As I've already shown, $\big(\mathbf{X} \mathbf{X}^*\big)$ is non-singular so the solution to your normal equations form of the problem exists and is unique. Proceeding from here.

$\mathbf{X}\cdot \mathbf{X}^* \mathbf A^* = \mathbf{X}\mathbf Y^*$
$=\big(\mathbf{X}^*\big)^* \mathbf{X}^* \mathbf A^* = \big(\mathbf{X}^*\big)^*\mathbf Y^*$
$=\big(\mathbf{QR}\big)^* \mathbf{QR} \mathbf A^* = \big(\mathbf{QR}\big)^*\mathbf Y^*$
$=\mathbf R^* \mathbf{Q}^* \mathbf{QR} \mathbf A^* = \mathbf R^*\mathbf{Q}^*\mathbf Y^*$
$=\mathbf R^* \big(\mathbf{Q}^* \mathbf{Q}\big) \mathbf R \mathbf A^* = \mathbf R^*\mathbf{Q}^*\mathbf Y^*$
$=\mathbf R^* \big(\mathbf{I}_m\big) \mathbf R \mathbf A^* = \mathbf R^*\mathbf{Q}^*\mathbf Y^*$
$=\mathbf R^* \mathbf R \mathbf A^* = \mathbf R^*\mathbf{Q}^*\mathbf Y^*$

since $\mathbf R$ is invertible so is its conjugate transpose, so multiply each side by

$\big(\mathbf R^*\big)^{-1}$ and get
$\mathbf R \mathbf A^* = \mathbf{Q}^*\mathbf Y \longrightarrow \mathbf A^* = \mathbf R^{-1}\mathbf{Q}^*\mathbf Y^*$

which confirms the solutions are the same. Really I'd hope that you would have been able to compare the two solutions and verify they are the same (even if you didn't fully understand the derivation). All you need is a definition of orthogonal and standard rules of matrix algebra.

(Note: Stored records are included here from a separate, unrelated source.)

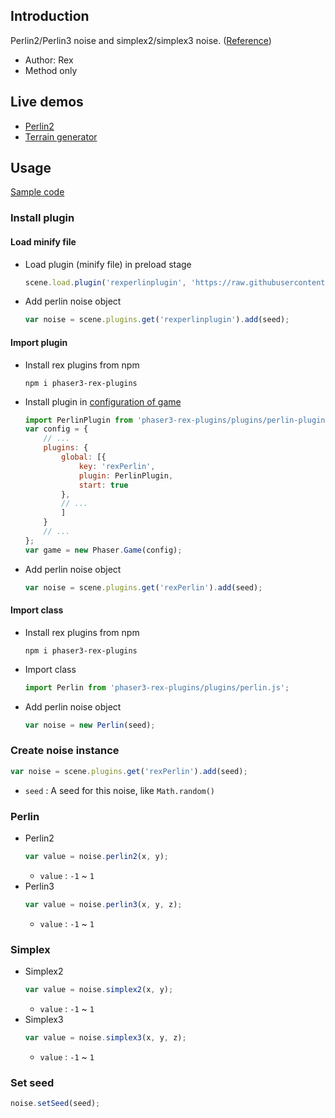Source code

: ## Introduction

Perlin2/Perlin3 noise and simplex2/simplex3 noise. ([Reference](https://github.com/josephg/noisejs/blob/master/perlin.js))

- Author: Rex
- Method only

## Live demos

- [Perlin2](https://codepen.io/rexrainbow/pen/BXyvOo)
- [Terrain generator](https://codepen.io/rexrainbow/pen/YmyzoE)

## Usage

[Sample code](https://github.com/rexrainbow/phaser3-rex-notes/blob/master/examples/perlin/)

### Install plugin

#### Load minify file

- Load plugin (minify file) in preload stage
    ```javascript
    scene.load.plugin('rexperlinplugin', 'https://raw.githubusercontent.com/rexrainbow/phaser3-rex-notes/master/dist/rexperlinplugin.min.js', true);
    ```
- Add perlin noise object
    ```javascript
    var noise = scene.plugins.get('rexperlinplugin').add(seed);
    ```

#### Import plugin

- Install rex plugins from npm
    ```
    npm i phaser3-rex-plugins
    ```
- Install plugin in [configuration of game](game.md#configuration)
    ```javascript
    import PerlinPlugin from 'phaser3-rex-plugins/plugins/perlin-plugin.js';
    var config = {
        // ...
        plugins: {
            global: [{
                key: 'rexPerlin',
                plugin: PerlinPlugin,
                start: true
            },
            // ...
            ]
        }
        // ...
    };
    var game = new Phaser.Game(config);
    ```
- Add perlin noise object
    ```javascript
    var noise = scene.plugins.get('rexPerlin').add(seed);
    ```

#### Import class

- Install rex plugins from npm
    ```
    npm i phaser3-rex-plugins
    ```
- Import class
    ```javascript
    import Perlin from 'phaser3-rex-plugins/plugins/perlin.js';
    ```
- Add perlin noise object
    ```javascript
    var noise = new Perlin(seed);
    ```

### Create noise instance

```javascript
var noise = scene.plugins.get('rexPerlin').add(seed);
```

- `seed` : A seed for this noise, like `Math.random()`

### Perlin

- Perlin2
    ```javascript
    var value = noise.perlin2(x, y);
    ```
    - `value` : `-1` ~ `1`
- Perlin3
    ```javascript
    var value = noise.perlin3(x, y, z);
    ```
    - `value` : `-1` ~ `1`

### Simplex

- Simplex2
    ```javascript
    var value = noise.simplex2(x, y);
    ```
    - `value` : `-1` ~ `1`    
- Simplex3
    ```javascript
    var value = noise.simplex3(x, y, z);
    ```
    - `value` : `-1` ~ `1`

### Set seed

```javascript
noise.setSeed(seed);
```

Right? For the rest part of your answer it is very clear what we are trying to do (get the minimum residual). but it is not clear to me the $QR$ decomposition. Wouldn't juste the Moore-Penrose inverse suffice?
$$ \mathbf{X}\cdot \mathbf{X}^* \mathbf A = \mathbf{X}\mathbf Y $$

so revisiting this and this

Thank you, but I'm not able to prove what I've done or if the approach is correct...

suggests 3 final questions from me.

1.) Do you know a clean mathematically rigorous way to justify the Normal Equations approach that you are suggesting here -- without using what I've done based on orthgonality? The standard calculus derivation for normal equations is in reals -- doing it with scalars in $\mathbb C$ muddies the waters are lot. I wouldn't recommend it. My personal feeling is the calculus approach doesn't give very much geometric insight either, whereas wielding orthgonality (and when I do it -- projectors) does tie in with geometry.

2.) Do you know what Gramm Schmidt is? If not I guess my suggested approach won't make that much sense, though it is a pre-req to understanding a modern approach to least squares. You'll need to learn it sometime as it is used all over the place in math, science and engineering. If you undertstand it well, you can derive a rudimentary QR factorization on your own.

For the type of solution I would say mathematical for the rigorous understanding but the goal is to make a small python script out of it.

3.) I want to make a computational point here. The Normal Equations are not numerically stable -- you should never use them to actually solve this problem. On the other hand, the QR factorization approach is essentially the gold standard for solving your problem on a computer.